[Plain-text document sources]
--- --- ---

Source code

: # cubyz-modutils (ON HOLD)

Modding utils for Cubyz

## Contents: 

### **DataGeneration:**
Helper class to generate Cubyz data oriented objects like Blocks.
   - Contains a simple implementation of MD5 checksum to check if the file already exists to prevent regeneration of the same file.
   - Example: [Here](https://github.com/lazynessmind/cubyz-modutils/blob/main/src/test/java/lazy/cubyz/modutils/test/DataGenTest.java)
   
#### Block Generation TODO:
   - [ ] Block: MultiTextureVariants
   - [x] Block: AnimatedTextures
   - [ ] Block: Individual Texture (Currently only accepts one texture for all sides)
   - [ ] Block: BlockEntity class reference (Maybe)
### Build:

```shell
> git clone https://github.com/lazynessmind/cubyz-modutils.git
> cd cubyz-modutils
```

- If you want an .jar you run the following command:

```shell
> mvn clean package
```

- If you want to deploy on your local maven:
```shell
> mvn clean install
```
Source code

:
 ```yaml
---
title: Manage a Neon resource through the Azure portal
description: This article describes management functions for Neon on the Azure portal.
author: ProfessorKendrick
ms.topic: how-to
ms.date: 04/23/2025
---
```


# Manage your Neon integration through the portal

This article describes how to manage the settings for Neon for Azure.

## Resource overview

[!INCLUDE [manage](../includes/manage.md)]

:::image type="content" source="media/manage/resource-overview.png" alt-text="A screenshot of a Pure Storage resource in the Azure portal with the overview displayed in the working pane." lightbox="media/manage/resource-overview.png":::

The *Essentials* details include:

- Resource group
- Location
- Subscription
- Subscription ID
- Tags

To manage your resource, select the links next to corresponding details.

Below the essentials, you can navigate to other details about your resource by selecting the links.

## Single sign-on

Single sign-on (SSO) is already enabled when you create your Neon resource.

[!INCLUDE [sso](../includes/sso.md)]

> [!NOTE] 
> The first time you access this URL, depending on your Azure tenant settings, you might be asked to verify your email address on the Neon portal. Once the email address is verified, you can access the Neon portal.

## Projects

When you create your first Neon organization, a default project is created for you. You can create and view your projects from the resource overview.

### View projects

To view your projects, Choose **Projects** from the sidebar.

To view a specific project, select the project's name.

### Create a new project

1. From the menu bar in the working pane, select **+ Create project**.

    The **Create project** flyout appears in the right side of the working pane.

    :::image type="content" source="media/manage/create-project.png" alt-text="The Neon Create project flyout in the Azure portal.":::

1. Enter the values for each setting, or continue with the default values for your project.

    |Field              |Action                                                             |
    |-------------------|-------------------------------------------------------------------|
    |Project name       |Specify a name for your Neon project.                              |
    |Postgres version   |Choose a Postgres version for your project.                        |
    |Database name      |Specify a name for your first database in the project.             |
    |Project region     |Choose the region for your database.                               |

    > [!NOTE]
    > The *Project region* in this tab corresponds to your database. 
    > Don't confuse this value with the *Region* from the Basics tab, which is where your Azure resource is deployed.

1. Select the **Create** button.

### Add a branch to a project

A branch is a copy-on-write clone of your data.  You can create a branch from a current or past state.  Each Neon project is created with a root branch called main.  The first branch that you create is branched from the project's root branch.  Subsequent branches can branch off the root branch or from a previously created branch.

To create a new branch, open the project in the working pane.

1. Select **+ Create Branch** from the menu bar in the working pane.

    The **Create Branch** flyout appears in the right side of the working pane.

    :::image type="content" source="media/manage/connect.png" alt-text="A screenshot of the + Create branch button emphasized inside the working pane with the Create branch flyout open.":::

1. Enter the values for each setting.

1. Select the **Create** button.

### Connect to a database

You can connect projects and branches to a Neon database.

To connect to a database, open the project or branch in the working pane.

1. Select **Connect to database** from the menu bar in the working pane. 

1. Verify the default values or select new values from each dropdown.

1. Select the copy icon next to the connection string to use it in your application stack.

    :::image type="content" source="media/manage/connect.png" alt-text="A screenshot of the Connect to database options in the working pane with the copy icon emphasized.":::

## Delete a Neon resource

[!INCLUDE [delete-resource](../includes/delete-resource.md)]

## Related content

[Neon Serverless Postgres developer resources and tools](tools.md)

--- --- ---

Directions for this task
All that is wanted is the stretch of lines above from the one containing "- If you want an" through the one containing "To view your", duplicated exactly.

Written solution
- If you want an .jar you run the following command:

```shell
> mvn clean package
```

- If you want to deploy on your local maven:
```shell
> mvn clean install
```
Source code

:
 ```yaml
---
title: Manage a Neon resource through the Azure portal
description: This article describes management functions for Neon on the Azure portal.
author: ProfessorKendrick
ms.topic: how-to
ms.date: 04/23/2025
---
```


# Manage your Neon integration through the portal

This article describes how to manage the settings for Neon for Azure.

## Resource overview

[!INCLUDE [manage](../includes/manage.md)]

:::image type="content" source="media/manage/resource-overview.png" alt-text="A screenshot of a Pure Storage resource in the Azure portal with the overview displayed in the working pane." lightbox="media/manage/resource-overview.png":::

The *Essentials* details include:

- Resource group
- Location
- Subscription
- Subscription ID
- Tags

To manage your resource, select the links next to corresponding details.

Below the essentials, you can navigate to other details about your resource by selecting the links.

## Single sign-on

Single sign-on (SSO) is already enabled when you create your Neon resource.

[!INCLUDE [sso](../includes/sso.md)]

> [!NOTE] 
> The first time you access this URL, depending on your Azure tenant settings, you might be asked to verify your email address on the Neon portal. Once the email address is verified, you can access the Neon portal.

## Projects

When you create your first Neon organization, a default project is created for you. You can create and view your projects from the resource overview.

### View projects

To view your projects, Choose **Projects** from the sidebar.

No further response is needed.